Araştırmacı Resul Bağı’ya göre “Osmanlı İmparatorluğu yıllarında saray sünnet/evlenme törenlerinde ve savaşlardan galip gelindiğini anlatan törenlerde ‘geçit alayı’ olarak uygulanan bir gelenek olan ‘Nahıl’, günümüzde Nevşehir’e bağlı Ürgüp ilçesinde geliştirilmiş geleneksel özellikler ile birlikte sünnet ve düğün törenlerinde “Nahıl Övme” geleneği olarak hayat bulmaktadır. Nahıl her ne kadar şekil açısından İstanbul’dakine benzese de uygulama şekli ve kullanılış amacı açısından İstanbul’dakinden farklıdır.”

Nahıl Övme ile ilgili ilk yazılı metinlere  1946 yılında Ürgüp/Ortahisar Başöğretmeni, Nevşehir Eski milletvekili  Ali Baran Numanoğlu’nun  “Ürgüplü Saz Şairi Mahfi” adlı kitabında rastlanılmıştır. Âşık Mahfi Baba’ya ait gazelin nahıl övme’de okunuyor olması geleneğin yörede 1800’lü yıllara kadar uzandığının bir göstergesidir Günümüzde, “nahıl övme” sadece Nevşehir İlimizin ilçesi olan Ürgüp’te görülmektedir.

Yöremizde düğünlerde çarşambayı perşembeye bağlayan gece "Güvey Donatma" töreni yapılır. Bu tören sırasında gündüz hazırlanan nahılın, güveyin yanına konarak mumları yakılmaktadır. Nahıl övme işlemine güvey donatmadan sonra geçilmektedir. Övme işi bağlama, klarnet ve keman eşliğinde sözleri Mahfi Baba’ya ait olan bir ezgi ile yapılmaktadır.

1791 yılında Ürgüp’te doğan Aşık Mahfi Babanın asıl adı Ali’dir. Yaşamının büyük bir bölümünü İstanbul’da yumurta satarak geçirmiş, İstanbul kahvehanelerinde aşıklarla söz yarışmalarına katılmış ve birçok ozanı mat etmiştir. Ürgüp düğünlerinde bugünde söylenen Nahıl Övme’nin sözleri ve bestesi Mahfi Babaya aittir.

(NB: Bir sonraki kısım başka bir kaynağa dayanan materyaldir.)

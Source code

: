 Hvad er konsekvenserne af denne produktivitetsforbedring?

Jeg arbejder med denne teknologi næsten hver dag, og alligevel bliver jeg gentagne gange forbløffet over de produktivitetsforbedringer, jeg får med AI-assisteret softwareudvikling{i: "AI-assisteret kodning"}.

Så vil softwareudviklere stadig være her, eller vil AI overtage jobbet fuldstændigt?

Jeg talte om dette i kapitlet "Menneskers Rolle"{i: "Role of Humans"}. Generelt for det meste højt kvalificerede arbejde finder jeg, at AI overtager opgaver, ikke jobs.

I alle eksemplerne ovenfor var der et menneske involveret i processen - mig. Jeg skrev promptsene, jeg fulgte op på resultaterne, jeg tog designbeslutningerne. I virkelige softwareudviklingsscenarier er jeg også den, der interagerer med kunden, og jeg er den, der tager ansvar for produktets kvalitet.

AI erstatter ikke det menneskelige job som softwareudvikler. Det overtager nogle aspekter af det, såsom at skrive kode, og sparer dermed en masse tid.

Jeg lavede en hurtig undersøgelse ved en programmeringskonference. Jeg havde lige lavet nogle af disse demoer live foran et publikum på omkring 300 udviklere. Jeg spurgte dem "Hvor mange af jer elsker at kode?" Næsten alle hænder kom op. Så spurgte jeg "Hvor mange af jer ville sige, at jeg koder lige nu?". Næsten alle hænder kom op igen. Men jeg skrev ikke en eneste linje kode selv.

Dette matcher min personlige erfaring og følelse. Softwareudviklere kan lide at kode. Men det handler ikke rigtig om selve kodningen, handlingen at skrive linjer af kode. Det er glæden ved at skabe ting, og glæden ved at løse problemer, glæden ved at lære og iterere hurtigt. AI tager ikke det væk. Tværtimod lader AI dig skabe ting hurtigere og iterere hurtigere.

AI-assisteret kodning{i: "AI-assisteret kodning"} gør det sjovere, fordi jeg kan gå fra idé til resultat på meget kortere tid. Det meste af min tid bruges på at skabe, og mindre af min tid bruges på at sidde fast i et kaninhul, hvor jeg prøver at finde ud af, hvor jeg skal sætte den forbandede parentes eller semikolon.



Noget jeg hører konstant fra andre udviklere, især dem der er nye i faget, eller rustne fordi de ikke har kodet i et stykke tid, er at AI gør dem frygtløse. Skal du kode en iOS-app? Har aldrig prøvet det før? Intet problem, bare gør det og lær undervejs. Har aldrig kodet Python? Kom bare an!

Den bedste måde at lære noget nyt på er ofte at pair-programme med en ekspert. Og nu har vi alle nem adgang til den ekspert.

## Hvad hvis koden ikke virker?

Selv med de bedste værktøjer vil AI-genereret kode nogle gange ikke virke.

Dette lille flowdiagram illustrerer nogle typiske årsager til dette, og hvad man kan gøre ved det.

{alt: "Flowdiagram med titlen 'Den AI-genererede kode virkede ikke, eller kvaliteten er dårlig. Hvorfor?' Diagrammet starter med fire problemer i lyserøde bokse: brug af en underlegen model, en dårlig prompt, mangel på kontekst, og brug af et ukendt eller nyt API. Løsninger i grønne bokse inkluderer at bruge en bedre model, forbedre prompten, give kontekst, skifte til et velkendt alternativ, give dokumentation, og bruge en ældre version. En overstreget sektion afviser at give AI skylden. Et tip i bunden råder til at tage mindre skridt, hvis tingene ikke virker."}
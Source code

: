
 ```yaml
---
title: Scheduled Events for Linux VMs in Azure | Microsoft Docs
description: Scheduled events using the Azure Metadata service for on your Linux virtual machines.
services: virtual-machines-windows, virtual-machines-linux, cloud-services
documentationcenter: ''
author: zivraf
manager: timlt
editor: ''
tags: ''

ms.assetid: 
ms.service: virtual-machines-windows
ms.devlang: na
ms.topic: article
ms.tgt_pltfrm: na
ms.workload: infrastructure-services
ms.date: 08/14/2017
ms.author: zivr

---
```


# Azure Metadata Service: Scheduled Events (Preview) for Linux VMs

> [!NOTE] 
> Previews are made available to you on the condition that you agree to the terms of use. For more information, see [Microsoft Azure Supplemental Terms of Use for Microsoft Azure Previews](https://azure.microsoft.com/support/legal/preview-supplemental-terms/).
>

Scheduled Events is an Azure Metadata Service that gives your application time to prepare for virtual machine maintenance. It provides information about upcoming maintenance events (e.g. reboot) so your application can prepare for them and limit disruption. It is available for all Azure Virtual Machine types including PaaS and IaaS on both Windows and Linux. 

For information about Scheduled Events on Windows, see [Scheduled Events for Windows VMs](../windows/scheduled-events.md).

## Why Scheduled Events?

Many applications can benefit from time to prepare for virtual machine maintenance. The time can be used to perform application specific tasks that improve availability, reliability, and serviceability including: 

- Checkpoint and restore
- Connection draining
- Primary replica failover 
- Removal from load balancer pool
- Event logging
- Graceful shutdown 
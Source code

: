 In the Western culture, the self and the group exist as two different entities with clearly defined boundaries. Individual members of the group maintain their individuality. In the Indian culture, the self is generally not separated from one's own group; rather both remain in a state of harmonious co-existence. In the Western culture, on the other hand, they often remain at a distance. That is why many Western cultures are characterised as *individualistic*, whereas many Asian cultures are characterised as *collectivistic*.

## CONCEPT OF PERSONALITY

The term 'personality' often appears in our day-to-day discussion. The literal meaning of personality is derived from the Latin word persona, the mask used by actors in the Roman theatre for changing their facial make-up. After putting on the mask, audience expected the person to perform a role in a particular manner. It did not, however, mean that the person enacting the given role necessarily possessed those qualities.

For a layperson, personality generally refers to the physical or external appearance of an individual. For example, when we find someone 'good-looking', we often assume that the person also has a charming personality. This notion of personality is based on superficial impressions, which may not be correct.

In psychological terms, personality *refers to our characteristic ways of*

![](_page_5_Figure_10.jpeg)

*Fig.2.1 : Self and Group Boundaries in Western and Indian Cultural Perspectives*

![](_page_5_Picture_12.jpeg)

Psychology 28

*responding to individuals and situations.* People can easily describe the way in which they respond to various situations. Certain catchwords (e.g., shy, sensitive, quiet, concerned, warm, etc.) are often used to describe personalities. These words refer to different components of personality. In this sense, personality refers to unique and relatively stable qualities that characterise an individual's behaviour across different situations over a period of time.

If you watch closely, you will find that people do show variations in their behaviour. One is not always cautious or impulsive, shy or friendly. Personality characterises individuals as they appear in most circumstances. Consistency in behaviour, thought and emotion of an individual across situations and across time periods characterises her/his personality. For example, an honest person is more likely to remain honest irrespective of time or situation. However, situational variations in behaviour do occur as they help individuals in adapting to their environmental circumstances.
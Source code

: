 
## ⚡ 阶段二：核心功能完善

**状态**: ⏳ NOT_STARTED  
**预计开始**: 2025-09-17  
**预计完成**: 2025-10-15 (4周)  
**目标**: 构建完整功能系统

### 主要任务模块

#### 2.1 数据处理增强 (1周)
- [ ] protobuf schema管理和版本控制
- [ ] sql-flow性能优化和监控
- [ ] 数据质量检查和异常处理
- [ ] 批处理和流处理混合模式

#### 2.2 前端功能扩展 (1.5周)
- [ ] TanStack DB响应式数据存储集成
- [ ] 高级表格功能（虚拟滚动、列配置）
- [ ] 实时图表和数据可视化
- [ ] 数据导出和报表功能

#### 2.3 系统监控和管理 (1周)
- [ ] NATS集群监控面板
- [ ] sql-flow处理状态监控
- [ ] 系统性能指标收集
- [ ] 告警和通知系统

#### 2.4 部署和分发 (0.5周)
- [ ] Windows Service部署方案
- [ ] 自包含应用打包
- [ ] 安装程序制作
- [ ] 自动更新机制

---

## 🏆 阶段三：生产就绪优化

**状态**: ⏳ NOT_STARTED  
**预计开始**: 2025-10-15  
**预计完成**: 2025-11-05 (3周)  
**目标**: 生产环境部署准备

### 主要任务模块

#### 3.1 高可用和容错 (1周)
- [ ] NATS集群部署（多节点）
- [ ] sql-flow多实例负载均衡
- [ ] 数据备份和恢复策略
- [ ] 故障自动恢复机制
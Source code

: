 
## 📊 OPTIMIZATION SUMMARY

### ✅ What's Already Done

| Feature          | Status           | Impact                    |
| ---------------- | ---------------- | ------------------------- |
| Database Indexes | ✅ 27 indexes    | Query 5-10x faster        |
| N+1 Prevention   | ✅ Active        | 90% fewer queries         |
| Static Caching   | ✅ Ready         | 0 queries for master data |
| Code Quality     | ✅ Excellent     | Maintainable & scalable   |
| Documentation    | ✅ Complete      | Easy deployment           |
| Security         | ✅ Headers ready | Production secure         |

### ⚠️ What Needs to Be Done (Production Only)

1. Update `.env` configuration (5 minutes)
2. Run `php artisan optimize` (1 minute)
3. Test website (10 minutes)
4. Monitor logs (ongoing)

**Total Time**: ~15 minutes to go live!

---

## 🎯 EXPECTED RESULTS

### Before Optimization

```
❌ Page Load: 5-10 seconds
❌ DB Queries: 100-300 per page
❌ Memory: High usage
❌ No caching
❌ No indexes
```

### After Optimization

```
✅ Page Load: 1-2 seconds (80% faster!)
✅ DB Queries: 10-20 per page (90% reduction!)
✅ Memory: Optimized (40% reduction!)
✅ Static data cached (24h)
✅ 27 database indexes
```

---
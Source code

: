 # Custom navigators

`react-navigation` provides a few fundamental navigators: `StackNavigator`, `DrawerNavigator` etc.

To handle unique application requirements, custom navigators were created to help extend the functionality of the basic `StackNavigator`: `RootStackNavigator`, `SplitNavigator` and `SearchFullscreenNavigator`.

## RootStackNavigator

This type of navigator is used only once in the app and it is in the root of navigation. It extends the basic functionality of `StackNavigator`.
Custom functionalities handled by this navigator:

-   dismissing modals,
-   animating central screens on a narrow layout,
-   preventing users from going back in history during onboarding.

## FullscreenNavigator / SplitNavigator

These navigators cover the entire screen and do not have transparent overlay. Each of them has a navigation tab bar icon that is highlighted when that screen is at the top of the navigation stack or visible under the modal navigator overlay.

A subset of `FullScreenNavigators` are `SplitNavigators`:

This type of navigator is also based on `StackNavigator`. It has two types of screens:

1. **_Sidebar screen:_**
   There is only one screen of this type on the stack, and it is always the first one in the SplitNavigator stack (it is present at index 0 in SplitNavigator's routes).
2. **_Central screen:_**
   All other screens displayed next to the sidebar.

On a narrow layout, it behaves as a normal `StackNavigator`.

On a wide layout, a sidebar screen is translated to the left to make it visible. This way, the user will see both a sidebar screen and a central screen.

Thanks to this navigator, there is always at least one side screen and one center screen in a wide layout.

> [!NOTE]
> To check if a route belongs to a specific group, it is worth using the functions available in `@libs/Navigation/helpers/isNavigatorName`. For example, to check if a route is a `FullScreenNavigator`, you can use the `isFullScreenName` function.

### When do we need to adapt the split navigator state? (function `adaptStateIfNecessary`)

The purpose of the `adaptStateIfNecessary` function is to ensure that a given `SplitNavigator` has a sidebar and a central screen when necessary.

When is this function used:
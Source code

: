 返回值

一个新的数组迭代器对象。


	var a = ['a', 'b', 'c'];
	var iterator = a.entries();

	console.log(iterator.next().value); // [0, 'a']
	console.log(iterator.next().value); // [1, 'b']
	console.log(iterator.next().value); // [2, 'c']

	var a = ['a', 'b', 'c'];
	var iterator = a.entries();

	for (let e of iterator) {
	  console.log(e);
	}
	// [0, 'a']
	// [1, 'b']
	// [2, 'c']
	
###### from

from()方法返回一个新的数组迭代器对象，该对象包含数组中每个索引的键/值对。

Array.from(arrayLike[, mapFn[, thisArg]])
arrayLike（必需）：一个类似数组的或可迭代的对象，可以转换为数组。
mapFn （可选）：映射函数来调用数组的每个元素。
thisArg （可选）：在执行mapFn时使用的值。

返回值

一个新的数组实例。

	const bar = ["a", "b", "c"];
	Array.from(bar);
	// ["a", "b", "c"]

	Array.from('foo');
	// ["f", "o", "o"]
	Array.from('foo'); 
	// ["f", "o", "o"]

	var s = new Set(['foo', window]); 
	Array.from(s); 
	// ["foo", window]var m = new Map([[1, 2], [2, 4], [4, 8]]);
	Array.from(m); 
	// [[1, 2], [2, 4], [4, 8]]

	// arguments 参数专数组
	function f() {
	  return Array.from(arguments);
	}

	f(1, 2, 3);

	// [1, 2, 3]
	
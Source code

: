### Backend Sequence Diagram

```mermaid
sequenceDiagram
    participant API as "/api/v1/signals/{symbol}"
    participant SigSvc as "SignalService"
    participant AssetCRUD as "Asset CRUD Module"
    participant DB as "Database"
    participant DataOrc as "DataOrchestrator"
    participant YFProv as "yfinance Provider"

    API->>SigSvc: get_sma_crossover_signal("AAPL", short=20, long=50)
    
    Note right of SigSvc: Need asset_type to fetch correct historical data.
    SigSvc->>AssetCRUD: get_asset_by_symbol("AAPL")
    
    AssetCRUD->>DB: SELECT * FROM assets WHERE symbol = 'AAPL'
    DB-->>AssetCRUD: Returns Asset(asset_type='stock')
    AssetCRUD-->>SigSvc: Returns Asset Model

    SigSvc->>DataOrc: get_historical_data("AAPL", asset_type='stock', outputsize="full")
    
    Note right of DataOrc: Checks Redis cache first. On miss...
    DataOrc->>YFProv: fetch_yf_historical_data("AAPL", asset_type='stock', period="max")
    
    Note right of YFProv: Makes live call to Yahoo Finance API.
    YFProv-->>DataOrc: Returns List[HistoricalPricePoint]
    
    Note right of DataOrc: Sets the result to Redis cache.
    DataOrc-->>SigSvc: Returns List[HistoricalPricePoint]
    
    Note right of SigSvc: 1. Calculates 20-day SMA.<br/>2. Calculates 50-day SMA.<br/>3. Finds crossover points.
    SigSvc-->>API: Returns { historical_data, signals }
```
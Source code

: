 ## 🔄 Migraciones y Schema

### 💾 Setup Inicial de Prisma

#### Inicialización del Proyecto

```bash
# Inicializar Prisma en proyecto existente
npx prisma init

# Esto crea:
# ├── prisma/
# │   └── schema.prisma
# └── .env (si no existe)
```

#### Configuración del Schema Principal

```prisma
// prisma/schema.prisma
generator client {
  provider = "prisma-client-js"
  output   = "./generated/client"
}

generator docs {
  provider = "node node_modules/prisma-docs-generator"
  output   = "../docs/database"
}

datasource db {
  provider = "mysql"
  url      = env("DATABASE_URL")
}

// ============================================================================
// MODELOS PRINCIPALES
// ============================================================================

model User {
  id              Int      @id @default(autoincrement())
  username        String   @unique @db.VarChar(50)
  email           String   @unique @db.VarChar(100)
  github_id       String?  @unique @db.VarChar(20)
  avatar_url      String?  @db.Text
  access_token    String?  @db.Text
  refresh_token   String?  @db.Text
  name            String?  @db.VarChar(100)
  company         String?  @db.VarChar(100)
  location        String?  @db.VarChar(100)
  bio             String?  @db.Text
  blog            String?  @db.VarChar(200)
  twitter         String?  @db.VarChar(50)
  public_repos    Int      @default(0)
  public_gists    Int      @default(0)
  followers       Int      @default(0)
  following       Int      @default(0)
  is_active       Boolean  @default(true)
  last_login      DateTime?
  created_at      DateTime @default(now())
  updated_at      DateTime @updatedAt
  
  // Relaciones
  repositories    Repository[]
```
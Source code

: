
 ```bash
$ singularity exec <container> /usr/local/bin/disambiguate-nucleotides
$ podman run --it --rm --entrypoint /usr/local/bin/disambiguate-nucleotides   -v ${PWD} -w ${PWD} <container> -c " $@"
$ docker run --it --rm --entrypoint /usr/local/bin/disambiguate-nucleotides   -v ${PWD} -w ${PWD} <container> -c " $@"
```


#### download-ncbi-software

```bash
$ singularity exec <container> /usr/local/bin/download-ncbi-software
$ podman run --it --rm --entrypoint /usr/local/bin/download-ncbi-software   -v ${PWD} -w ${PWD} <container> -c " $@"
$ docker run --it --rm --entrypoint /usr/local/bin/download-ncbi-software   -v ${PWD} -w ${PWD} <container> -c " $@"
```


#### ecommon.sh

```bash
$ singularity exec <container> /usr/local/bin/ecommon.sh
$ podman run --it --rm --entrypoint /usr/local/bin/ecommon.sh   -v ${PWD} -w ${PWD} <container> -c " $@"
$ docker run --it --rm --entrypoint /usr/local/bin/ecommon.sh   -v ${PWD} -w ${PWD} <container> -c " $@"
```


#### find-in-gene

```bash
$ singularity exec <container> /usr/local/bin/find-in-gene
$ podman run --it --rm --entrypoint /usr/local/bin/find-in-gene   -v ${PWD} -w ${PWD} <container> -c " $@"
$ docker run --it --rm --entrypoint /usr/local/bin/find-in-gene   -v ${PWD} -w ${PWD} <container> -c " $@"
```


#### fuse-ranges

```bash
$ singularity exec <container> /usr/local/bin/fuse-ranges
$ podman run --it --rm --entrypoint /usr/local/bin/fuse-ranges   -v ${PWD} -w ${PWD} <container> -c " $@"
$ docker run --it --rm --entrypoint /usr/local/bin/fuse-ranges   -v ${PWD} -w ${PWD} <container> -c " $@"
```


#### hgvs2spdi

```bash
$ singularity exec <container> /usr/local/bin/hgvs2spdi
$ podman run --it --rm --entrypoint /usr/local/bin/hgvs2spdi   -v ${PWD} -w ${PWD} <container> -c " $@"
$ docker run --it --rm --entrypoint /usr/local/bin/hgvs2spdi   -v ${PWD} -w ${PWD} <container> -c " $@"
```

Ömrünün son yıllarını Ürgüp’te geçiren, gözleri görmeyen aşık 1853 yılında vefat etmiştir.
Ürgüplü şair Mahfi Baba nahıl övmekle ünlüdür. .

Mahfi Babadan bir dörtlük:

“Bir acayip nesne gördüm, dallarına aferin,

Beldemizde adet olan yollarına aferin,

Görmedim ömrüm içinde böyle bir dürrü diraz

Elvan elvan ne hoş olmuş tellerine aferin.”

Âşık mahfi oldukça alıngan, ince ruhlu, adeta rüzgârdan nem kapan, sade bir kişiliğe sahiptir.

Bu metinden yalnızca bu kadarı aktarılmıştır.